An optimal online algorithm for retrieving heavily perturbed statistical databases in the low-dimensional querying model


We give the first O(1/sqrt{T})-error online algorithm for reconstructing noisy statistical databases, where T is the number of (online) sample queries received. The algorithm is optimal up to the poly(log(T)) factor in terms of the error and requires only O(log T) memory. It aims to learn a hidden database-vector w in R^d in order to accurately answer a stream of queries regarding the hidden database, which arrive in an online fashion from some unknown distribution D. We assume the distribution D is defined on the neighborhood of a low-dimensional manifold. The presented algorithm runs in O(dD)-time per query, where d is the dimensionality of the query-space. Contrary to the classical setting, there is no separate training set that is used by the algorithm to learn the database —- the stream on which the algorithm will be evaluated must also be used to learn the database-vector. The algorithm only has access to a binary oracle O that answers whether a particular linear function of the database-vector plus random noise is larger than a threshold, which is specified by the algorithm. We note that we allow for a significant O(D) amount of noise to be added while other works focused on the low noise o(sqrt{D}) setting.

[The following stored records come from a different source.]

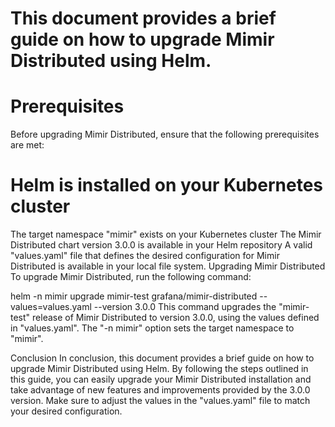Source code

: # This document provides a brief guide on how to upgrade Mimir Distributed using Helm.

# Prerequisites
Before upgrading Mimir Distributed, ensure that the following prerequisites are met:

# Helm is installed on your Kubernetes cluster
The target namespace "mimir" exists on your Kubernetes cluster
The Mimir Distributed chart version 3.0.0 is available in your Helm repository
A valid "values.yaml" file that defines the desired configuration for Mimir Distributed is available in your local file system.
Upgrading Mimir Distributed
To upgrade Mimir Distributed, run the following command:


helm -n mimir upgrade mimir-test grafana/mimir-distributed --values=values.yaml --version 3.0.0
This command upgrades the "mimir-test" release of Mimir Distributed to version 3.0.0, using the values defined in "values.yaml". The "-n mimir" option sets the target namespace to "mimir".

Conclusion
In conclusion, this document provides a brief guide on how to upgrade Mimir Distributed using Helm. By following the steps outlined in this guide, you can easily upgrade your Mimir Distributed installation and take advantage of new features and improvements provided by the 3.0.0 version. Make sure to adjust the values in the "values.yaml" file to match your desired configuration.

For a stream of T queries our algorithm achieves an average error O(1/sqrt{T}) by filtering out random noise, adapting threshold values given to the oracle based on its previous answers and, as a consequence, recovering with high precision a projection of a database-vector w onto the manifold defining the query-space. Our algorithm may be also applied in the adversarial machine learning context to compromise machine learning engines by heavily exploiting the vulnerabilities of the systems that output only binary signal and in the presence of significant noise.